■ WHAT IS EXPECTED ■
The required output is the stretch from the line containing "Zuerst wird eine" through the line containing "period of time" in the records below, unaltered and with no pictures.

Dataset records:
________

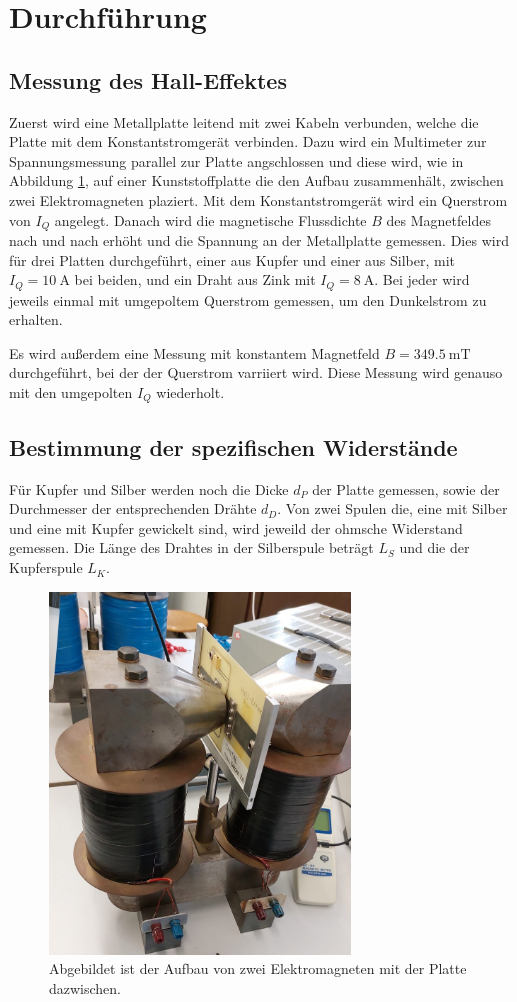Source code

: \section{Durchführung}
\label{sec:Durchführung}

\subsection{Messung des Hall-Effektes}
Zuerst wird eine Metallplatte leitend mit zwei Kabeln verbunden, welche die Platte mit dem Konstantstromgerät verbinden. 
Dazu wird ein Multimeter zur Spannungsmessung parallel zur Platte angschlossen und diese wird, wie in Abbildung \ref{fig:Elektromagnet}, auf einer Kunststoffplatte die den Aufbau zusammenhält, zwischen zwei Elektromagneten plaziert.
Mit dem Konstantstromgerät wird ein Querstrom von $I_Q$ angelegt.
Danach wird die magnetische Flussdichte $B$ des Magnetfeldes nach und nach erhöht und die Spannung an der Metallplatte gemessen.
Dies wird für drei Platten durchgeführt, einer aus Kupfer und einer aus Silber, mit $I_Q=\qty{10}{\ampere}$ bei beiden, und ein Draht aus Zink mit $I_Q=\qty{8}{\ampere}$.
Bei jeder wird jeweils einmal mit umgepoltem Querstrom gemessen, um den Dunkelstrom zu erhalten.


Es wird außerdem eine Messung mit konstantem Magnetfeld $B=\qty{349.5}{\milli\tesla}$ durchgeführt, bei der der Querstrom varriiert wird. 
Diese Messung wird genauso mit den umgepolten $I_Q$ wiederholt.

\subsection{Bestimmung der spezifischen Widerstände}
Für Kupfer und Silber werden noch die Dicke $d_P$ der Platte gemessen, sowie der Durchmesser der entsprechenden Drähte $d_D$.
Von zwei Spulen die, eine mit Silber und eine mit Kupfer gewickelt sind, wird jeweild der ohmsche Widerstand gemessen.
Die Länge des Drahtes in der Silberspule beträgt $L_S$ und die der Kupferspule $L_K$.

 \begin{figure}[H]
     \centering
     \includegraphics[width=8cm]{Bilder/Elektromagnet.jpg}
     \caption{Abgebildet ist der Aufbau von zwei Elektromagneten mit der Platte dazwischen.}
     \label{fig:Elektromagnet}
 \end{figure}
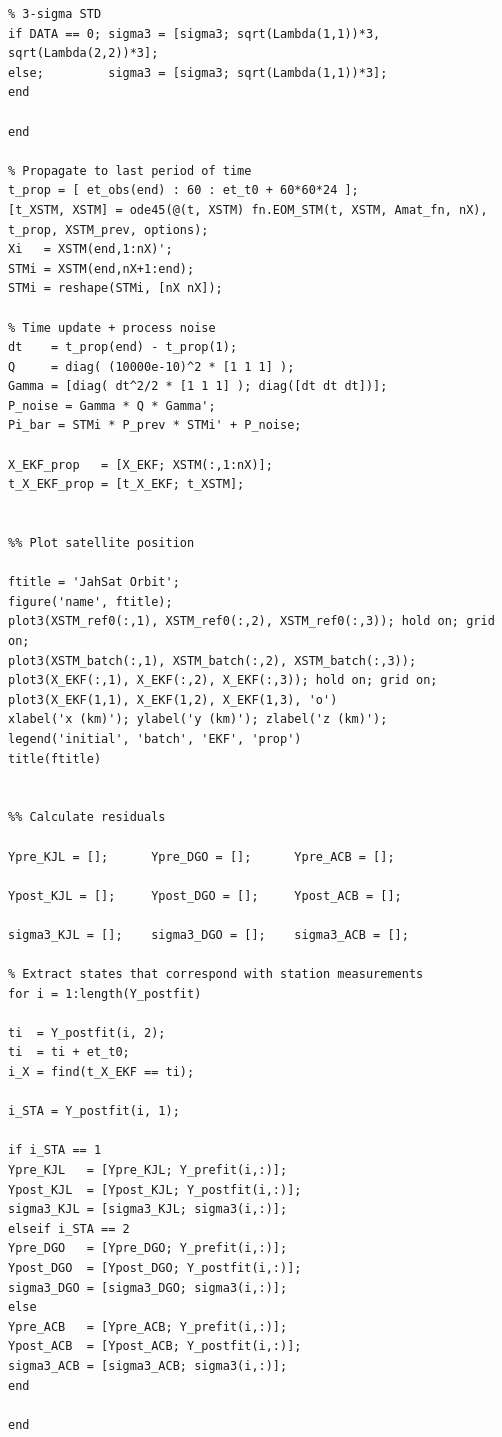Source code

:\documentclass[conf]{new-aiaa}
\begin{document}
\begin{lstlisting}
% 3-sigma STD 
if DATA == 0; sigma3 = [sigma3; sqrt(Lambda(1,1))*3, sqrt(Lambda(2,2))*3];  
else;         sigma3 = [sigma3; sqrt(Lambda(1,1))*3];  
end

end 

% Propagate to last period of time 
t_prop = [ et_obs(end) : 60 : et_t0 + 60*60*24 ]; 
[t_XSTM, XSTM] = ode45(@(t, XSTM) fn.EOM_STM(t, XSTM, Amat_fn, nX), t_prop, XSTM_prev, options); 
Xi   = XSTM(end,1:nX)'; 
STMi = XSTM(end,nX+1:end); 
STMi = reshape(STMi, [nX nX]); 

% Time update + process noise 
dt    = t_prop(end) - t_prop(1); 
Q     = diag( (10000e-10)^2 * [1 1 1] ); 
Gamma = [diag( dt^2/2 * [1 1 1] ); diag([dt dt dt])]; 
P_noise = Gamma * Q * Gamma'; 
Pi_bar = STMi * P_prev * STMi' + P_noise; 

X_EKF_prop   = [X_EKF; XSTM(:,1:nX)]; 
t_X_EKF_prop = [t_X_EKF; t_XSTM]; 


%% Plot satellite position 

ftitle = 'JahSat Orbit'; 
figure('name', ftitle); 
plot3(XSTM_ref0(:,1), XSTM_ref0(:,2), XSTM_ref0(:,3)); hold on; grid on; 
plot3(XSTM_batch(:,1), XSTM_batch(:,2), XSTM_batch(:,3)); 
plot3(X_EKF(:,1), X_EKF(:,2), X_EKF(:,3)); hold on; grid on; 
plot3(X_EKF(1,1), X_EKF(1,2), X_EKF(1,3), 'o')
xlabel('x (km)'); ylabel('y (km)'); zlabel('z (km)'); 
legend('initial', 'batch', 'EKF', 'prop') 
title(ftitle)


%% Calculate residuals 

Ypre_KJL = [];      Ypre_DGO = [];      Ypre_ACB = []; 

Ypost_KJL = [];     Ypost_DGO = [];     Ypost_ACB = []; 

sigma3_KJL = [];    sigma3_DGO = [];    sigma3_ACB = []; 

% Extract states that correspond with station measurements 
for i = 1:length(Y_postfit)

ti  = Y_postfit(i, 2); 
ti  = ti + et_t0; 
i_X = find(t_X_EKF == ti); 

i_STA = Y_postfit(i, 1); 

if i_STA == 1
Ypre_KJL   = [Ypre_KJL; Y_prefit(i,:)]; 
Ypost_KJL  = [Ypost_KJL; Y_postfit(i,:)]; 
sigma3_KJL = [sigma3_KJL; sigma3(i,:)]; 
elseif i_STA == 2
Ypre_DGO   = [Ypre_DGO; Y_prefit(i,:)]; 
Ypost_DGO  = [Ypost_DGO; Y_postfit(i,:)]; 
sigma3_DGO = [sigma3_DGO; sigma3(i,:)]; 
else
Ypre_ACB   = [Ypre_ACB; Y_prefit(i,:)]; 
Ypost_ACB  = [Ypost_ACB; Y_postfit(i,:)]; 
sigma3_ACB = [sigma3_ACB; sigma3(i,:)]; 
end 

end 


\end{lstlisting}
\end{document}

________

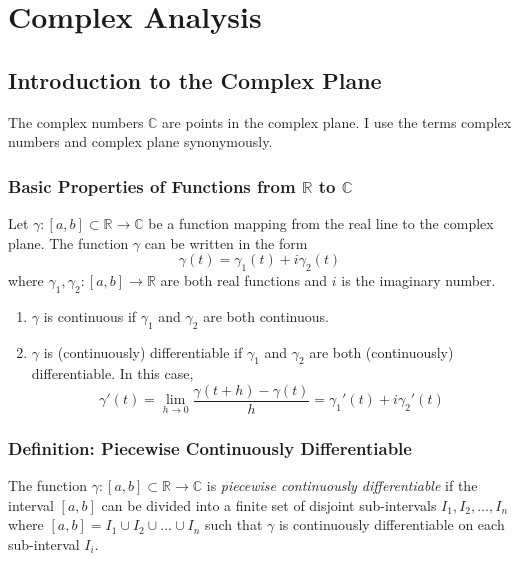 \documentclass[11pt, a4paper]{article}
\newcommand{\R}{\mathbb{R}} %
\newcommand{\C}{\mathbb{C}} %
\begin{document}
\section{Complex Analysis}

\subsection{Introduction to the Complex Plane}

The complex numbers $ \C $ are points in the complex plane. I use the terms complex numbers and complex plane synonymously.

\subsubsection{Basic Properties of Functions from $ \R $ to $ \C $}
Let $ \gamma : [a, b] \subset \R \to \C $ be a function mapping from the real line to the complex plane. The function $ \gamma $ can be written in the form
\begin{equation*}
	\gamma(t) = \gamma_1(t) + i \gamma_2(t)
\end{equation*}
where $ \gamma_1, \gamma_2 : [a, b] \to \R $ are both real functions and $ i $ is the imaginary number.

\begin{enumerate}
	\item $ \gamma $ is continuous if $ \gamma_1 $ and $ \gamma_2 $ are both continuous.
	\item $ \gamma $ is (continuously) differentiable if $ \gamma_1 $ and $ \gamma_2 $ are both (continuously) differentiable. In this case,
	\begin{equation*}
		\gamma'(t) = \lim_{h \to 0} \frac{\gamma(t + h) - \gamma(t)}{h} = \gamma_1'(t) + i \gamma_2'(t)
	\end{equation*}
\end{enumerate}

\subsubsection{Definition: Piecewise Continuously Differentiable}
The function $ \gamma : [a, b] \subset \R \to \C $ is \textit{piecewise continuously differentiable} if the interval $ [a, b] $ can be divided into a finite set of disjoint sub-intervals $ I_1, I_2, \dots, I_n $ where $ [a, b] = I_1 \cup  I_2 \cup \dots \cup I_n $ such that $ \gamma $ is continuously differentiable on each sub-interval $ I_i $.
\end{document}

________

■ YOUR RESPONSE ■
Zuerst wird eine Metallplatte leitend mit zwei Kabeln verbunden, welche die Platte mit dem Konstantstromgerät verbinden. 
Dazu wird ein Multimeter zur Spannungsmessung parallel zur Platte angschlossen und diese wird, wie in Abbildung \ref{fig:Elektromagnet}, auf einer Kunststoffplatte die den Aufbau zusammenhält, zwischen zwei Elektromagneten plaziert.
Mit dem Konstantstromgerät wird ein Querstrom von $I_Q$ angelegt.
Danach wird die magnetische Flussdichte $B$ des Magnetfeldes nach und nach erhöht und die Spannung an der Metallplatte gemessen.
Dies wird für drei Platten durchgeführt, einer aus Kupfer und einer aus Silber, mit $I_Q=\qty{10}{\ampere}$ bei beiden, und ein Draht aus Zink mit $I_Q=\qty{8}{\ampere}$.
Bei jeder wird jeweils einmal mit umgepoltem Querstrom gemessen, um den Dunkelstrom zu erhalten.


Es wird außerdem eine Messung mit konstantem Magnetfeld $B=\qty{349.5}{\milli\tesla}$ durchgeführt, bei der der Querstrom varriiert wird. 
Diese Messung wird genauso mit den umgepolten $I_Q$ wiederholt.

\subsection{Bestimmung der spezifischen Widerstände}
Für Kupfer und Silber werden noch die Dicke $d_P$ der Platte gemessen, sowie der Durchmesser der entsprechenden Drähte $d_D$.
Von zwei Spulen die, eine mit Silber und eine mit Kupfer gewickelt sind, wird jeweild der ohmsche Widerstand gemessen.
Die Länge des Drahtes in der Silberspule beträgt $L_S$ und die der Kupferspule $L_K$.

 \begin{figure}[H]
     \centering
     \includegraphics[width=8cm]{Bilder/Elektromagnet.jpg}
     \caption{Abgebildet ist der Aufbau von zwei Elektromagneten mit der Platte dazwischen.}
     \label{fig:Elektromagnet}
 \end{figure}
Source code

:\documentclass[conf]{new-aiaa}
\begin{document}
\begin{lstlisting}
% 3-sigma STD 
if DATA == 0; sigma3 = [sigma3; sqrt(Lambda(1,1))*3, sqrt(Lambda(2,2))*3];  
else;         sigma3 = [sigma3; sqrt(Lambda(1,1))*3];  
end

end 

% Propagate to last period of time 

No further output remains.